[Work to be completed] How many lines in the material below contain the word "кожних"? Answer with the number alone.

*** Opening Listed records ***

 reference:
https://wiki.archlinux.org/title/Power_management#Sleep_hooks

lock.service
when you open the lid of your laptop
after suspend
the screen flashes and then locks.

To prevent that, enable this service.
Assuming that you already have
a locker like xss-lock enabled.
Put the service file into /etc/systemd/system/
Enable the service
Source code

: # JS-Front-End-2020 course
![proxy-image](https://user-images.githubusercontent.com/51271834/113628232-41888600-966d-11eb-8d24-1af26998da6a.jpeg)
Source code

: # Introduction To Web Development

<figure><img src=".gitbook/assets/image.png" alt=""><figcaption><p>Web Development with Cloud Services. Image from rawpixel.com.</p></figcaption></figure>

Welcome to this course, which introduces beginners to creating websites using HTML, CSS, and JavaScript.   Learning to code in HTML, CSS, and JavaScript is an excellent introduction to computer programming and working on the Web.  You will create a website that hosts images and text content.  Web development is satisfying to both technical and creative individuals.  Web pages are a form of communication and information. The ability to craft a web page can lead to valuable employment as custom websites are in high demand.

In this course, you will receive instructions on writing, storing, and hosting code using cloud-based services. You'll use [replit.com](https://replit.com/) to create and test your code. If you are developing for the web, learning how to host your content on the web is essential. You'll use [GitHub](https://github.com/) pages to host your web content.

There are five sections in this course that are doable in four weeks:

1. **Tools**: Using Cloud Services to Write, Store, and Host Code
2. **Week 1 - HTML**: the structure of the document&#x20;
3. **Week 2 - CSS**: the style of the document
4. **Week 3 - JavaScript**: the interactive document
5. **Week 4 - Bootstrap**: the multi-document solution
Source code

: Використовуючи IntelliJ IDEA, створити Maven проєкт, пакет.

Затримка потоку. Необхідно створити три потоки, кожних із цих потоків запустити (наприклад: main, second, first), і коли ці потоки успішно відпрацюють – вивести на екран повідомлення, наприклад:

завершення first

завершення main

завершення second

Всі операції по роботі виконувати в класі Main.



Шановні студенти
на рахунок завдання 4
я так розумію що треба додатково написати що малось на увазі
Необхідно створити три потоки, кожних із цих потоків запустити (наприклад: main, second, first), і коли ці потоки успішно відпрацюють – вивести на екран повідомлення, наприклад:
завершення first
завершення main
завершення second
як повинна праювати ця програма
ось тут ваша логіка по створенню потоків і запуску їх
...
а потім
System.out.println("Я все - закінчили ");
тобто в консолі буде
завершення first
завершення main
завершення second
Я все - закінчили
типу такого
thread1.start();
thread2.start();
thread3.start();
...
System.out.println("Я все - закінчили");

*** Closing Listed records ***

[Response to the exercise] 2